Y ya en esa época, me sorprendió la auténtica maraña de textos de todo tipo, extensión y contenido que existían sobre esta materia y a menudo me preguntaba por su utilidad, al ser la gran mayoría de ellos no vinculantes.
Sin embargo, estaba equivocado: pese a no ser vinculantes (pues para serlo se requiere de una aprobación formal del Estado), su influencia es cada vez mayor, al punto que cabría preguntarse dónde ha quedado el consentimiento de los Estados, elemento fundamental en el derecho internacional.
En parte, esto se debe a que resulta común que varios tratados de derechos humanos contemplen la creación de organismos internacionales encargados de interpretarlos y custodiarlos, los cuales, para llevar a cabo sus funciones, elaboran documentos que son presentados como obligatorios, no siendo infrecuente que los Estados los apliquen directamente o que inspiren en ellos leyes o sentencias locales.

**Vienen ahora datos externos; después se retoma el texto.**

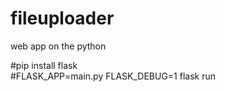 # fileuploader
web app on the python


#pip install flask<br>
#FLASK_APP=main.py FLASK_DEBUG=1 flask run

Lo anterior no sería tan complejo si no fuera porque los tribunales, los organismos y la doctrina internacional consideran que los tratados de derechos humanos son ‘instrumentos vivos’ que deben ser interpretados de manera evolutiva, dinámica, progresista, finalista y sistemática, entre otras características.
De esta manera, tanto el tenor literal de los tratados como la intención de sus redactores importan cada vez menos y mediante esta ‘interpretación’ se van ‘actualizando’, con lo que la posibilidad de ir alejándose de su genuino sentido resulta más que evidente. Es como si estos organismos dijeran: “El tratado soy yo”.
En consecuencia, puesto que los Estados han suscrito el tratado y han reconocido a esos organismos internacionales, ellos obligan a los países a seguir sus indicaciones respecto de este ‘instrumento vivo’ de manera ciega y continua.
El problema es que este proceso no es controlado por los Estados —resulta imprevisible para ellos—, es cupular y absolutamente antidemocrático. Sin embargo, avanza sin pausa, en buena medida debido a su desconocimiento.